-- What is expected --
The word "readxl" marks the lines to report; pull each of them from the listing.

-- Data for analysis --
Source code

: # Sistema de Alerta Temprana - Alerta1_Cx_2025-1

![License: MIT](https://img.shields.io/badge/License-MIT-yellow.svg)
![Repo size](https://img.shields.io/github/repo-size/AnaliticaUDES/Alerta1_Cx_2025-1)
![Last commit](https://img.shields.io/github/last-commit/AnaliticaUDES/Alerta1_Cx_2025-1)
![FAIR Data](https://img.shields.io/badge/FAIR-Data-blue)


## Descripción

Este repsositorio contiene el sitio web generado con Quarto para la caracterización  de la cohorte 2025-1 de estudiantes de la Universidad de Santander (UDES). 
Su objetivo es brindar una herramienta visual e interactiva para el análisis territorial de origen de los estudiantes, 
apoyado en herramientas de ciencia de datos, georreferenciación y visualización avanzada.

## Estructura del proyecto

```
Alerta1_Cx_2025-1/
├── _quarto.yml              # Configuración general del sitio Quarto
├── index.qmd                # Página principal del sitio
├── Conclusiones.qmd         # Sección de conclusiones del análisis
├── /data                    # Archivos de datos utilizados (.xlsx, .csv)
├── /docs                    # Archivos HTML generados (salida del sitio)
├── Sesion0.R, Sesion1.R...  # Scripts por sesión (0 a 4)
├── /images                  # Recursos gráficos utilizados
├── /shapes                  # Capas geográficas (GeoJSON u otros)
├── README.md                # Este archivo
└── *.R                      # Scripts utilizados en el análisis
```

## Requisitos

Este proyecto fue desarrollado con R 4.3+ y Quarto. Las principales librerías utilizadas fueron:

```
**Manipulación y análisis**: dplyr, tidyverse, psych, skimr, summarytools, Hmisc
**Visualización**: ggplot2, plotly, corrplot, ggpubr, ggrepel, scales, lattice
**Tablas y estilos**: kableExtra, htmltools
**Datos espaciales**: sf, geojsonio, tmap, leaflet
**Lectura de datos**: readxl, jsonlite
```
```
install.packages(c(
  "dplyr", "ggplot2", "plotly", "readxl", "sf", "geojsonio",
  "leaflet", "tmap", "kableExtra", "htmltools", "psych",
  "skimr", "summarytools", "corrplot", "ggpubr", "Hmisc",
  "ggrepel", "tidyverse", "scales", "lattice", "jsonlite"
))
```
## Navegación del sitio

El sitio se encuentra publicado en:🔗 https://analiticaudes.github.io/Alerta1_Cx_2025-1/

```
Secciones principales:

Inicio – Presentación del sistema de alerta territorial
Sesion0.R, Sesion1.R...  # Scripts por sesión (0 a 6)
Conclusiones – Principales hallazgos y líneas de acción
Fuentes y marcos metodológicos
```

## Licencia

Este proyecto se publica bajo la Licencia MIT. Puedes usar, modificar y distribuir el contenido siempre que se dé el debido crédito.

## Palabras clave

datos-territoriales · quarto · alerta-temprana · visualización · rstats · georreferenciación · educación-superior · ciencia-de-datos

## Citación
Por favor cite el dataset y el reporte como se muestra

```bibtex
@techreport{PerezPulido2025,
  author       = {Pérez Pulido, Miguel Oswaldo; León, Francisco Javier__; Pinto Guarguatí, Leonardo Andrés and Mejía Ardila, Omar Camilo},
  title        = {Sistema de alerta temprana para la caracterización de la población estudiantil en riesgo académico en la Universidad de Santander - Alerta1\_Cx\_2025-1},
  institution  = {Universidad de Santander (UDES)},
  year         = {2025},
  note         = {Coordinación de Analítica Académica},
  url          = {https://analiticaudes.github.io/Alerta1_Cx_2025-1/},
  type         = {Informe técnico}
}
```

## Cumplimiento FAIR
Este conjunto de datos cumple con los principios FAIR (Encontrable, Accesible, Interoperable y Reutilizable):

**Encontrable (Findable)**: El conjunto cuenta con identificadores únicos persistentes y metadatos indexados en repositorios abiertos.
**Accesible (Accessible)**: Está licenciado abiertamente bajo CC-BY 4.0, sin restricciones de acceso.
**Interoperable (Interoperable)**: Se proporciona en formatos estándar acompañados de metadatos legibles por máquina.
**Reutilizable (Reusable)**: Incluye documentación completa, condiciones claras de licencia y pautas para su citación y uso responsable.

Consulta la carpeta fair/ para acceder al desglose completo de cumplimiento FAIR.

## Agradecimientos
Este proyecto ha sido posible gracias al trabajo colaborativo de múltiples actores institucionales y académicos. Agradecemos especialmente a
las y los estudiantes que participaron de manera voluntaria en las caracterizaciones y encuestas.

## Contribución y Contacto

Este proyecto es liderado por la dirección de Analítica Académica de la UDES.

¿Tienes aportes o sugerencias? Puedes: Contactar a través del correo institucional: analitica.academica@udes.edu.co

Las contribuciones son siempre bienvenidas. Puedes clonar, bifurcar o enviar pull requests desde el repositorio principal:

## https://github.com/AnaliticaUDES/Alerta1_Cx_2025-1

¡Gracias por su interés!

-- Exercise answer --
**Lectura de datos**: readxl, jsonlite
  "dplyr", "ggplot2", "plotly", "readxl", "sf", "geojsonio",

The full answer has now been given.